• [Task goal]:
The line containing "- [ ] [FreeCodeCamp" marks the end: extract everything from the first line of the data through that line, exactly, with no pictures.

• [Records supplied]:

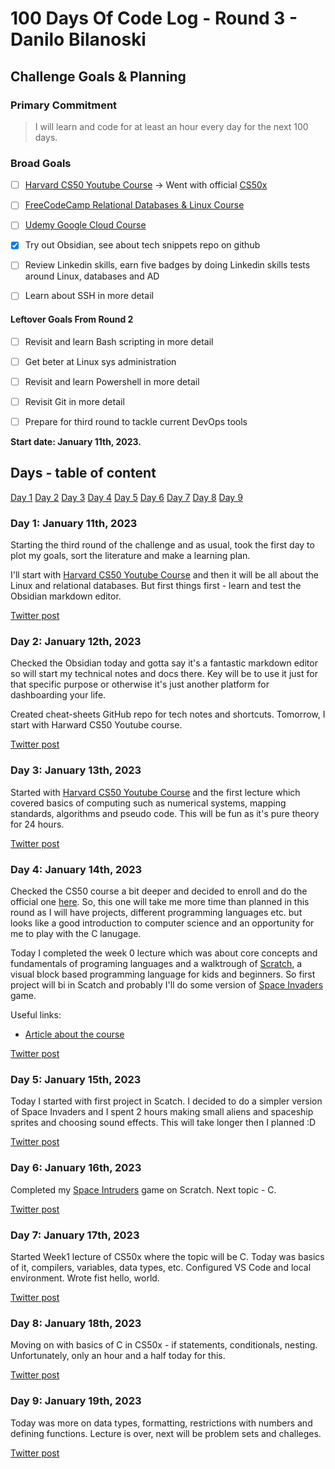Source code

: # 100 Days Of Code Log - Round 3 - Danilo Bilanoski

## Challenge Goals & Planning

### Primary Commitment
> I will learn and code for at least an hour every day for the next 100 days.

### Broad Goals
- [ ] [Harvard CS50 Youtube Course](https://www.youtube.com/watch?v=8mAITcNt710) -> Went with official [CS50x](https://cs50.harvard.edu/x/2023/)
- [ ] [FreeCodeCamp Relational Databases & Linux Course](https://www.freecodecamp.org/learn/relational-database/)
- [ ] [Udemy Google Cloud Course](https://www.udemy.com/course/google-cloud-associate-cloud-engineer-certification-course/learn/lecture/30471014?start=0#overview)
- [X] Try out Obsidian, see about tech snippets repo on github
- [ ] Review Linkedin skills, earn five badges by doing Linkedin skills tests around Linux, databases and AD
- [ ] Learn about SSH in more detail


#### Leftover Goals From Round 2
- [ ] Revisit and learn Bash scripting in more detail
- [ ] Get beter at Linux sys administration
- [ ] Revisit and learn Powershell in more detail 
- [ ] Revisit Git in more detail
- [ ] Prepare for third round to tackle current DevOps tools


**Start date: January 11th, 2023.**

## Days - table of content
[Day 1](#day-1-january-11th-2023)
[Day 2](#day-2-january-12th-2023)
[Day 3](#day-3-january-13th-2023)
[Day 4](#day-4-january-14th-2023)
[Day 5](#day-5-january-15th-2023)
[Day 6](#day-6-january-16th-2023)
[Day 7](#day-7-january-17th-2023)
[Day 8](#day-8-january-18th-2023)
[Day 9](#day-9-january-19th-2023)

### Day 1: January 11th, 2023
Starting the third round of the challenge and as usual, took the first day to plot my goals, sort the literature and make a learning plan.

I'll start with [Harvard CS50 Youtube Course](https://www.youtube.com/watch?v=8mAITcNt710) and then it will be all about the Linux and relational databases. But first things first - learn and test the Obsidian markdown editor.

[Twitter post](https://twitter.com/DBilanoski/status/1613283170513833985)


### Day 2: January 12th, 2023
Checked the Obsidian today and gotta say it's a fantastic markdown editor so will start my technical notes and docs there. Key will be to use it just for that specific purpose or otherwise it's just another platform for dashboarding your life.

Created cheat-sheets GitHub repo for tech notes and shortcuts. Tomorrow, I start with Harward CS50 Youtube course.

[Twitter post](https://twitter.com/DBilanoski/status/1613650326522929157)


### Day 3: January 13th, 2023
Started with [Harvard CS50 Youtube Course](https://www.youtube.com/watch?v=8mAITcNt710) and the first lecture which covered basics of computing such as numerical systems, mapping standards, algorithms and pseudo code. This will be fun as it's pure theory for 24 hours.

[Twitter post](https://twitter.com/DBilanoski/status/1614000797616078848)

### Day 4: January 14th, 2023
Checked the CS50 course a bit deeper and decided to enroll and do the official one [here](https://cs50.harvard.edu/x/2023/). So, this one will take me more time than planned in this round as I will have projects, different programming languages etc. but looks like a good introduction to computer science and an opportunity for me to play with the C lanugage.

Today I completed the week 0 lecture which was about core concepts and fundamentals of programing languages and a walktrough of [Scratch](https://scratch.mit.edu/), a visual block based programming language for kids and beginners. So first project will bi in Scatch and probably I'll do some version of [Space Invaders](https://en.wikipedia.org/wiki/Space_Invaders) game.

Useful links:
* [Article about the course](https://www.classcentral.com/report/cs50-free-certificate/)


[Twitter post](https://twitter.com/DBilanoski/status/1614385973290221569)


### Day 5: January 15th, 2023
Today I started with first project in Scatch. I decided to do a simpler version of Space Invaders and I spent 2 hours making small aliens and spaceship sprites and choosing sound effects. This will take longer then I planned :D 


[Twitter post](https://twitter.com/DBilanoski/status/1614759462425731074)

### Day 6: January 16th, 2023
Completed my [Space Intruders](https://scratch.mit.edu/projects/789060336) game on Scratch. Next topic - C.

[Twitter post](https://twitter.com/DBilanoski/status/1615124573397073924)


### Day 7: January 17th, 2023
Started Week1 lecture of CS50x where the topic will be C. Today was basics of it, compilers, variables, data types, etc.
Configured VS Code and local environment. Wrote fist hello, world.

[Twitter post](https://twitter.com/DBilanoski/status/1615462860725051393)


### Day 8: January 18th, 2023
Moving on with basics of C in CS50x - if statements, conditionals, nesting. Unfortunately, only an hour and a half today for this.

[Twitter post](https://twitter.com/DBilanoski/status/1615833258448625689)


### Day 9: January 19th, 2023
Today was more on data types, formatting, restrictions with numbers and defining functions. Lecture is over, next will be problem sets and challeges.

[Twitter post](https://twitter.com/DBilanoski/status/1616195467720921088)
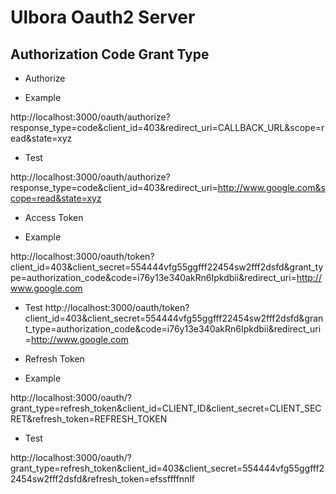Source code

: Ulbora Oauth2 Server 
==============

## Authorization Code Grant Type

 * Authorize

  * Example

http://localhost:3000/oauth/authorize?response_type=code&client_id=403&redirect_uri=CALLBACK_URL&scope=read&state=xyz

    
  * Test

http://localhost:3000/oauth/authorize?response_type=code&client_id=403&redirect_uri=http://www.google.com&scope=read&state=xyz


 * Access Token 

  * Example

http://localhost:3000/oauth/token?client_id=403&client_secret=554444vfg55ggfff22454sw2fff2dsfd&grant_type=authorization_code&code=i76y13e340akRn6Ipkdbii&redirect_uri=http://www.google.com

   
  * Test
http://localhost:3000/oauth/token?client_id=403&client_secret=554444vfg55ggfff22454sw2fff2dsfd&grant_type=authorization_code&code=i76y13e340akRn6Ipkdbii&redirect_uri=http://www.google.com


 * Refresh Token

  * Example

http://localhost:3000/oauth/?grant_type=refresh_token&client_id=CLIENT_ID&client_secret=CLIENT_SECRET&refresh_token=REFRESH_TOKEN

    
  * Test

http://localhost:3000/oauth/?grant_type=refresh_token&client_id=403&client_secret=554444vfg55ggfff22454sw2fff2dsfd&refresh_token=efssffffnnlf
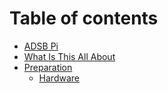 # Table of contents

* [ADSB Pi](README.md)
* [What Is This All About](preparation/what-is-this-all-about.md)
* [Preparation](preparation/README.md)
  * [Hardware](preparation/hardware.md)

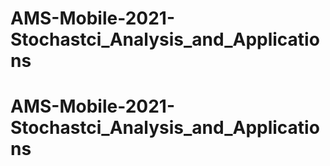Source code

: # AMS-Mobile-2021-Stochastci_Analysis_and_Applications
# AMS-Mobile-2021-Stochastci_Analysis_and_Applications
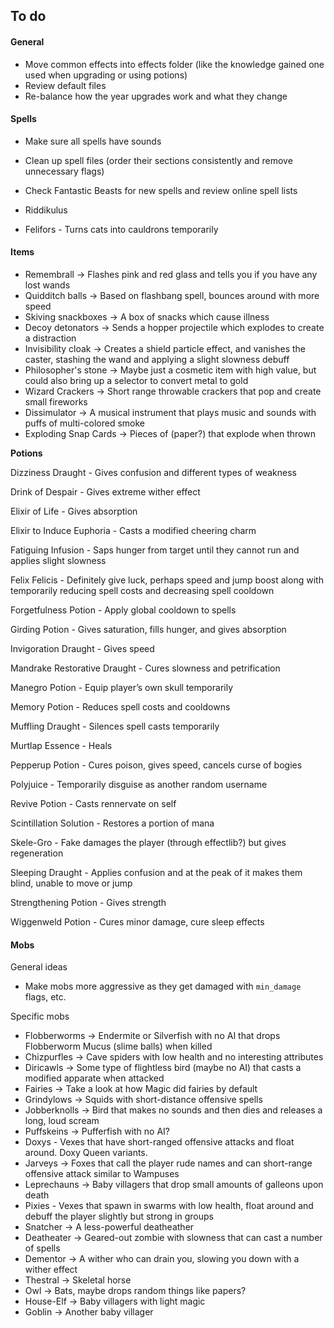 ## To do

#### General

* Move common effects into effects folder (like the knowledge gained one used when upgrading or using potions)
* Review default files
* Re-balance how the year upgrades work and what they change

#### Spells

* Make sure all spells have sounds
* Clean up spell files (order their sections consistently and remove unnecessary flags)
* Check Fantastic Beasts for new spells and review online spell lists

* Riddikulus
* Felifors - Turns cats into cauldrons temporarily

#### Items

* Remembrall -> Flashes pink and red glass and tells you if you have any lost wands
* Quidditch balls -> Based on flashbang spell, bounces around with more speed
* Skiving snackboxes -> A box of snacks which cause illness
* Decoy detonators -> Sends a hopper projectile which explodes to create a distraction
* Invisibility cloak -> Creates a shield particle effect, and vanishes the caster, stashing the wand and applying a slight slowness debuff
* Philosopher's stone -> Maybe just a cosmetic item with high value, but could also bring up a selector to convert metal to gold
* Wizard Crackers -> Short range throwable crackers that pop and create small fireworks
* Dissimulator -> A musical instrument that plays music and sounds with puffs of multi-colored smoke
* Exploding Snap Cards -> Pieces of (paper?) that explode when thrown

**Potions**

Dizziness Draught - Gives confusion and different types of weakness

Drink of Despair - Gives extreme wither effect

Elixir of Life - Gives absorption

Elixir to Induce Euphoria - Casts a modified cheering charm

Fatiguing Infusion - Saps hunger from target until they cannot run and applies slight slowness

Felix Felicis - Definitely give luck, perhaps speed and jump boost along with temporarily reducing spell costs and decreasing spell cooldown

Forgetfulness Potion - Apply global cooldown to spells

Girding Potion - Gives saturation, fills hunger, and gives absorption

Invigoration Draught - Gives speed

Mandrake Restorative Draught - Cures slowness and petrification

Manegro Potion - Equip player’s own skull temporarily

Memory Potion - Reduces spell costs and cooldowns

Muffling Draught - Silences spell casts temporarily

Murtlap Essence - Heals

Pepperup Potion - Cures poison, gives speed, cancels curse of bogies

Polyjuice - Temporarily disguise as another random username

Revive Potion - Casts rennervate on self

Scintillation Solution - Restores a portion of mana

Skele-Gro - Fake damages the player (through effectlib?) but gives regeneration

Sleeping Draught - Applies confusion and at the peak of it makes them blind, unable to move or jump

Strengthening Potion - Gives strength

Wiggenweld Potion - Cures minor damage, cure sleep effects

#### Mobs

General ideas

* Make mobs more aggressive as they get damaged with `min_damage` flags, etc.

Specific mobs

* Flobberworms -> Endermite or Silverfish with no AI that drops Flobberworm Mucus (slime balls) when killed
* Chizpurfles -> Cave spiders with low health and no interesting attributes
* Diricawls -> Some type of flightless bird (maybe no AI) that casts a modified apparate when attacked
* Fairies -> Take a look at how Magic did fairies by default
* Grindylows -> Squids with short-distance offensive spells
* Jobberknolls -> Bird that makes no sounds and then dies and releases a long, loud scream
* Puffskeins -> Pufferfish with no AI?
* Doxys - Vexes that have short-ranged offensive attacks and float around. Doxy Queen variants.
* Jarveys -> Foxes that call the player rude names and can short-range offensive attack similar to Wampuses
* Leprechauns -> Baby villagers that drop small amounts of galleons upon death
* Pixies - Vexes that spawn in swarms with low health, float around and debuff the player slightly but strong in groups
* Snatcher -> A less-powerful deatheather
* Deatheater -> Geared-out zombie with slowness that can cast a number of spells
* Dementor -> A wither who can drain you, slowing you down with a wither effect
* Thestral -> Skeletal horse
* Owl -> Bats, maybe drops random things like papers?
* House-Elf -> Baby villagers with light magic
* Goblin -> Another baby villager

• [Output]:
Source code

: # 100 Days Of Code Log - Round 3 - Danilo Bilanoski

## Challenge Goals & Planning

### Primary Commitment
> I will learn and code for at least an hour every day for the next 100 days.

### Broad Goals
- [ ] [Harvard CS50 Youtube Course](https://www.youtube.com/watch?v=8mAITcNt710) -> Went with official [CS50x](https://cs50.harvard.edu/x/2023/)
- [ ] [FreeCodeCamp Relational Databases & Linux Course](https://www.freecodecamp.org/learn/relational-database/)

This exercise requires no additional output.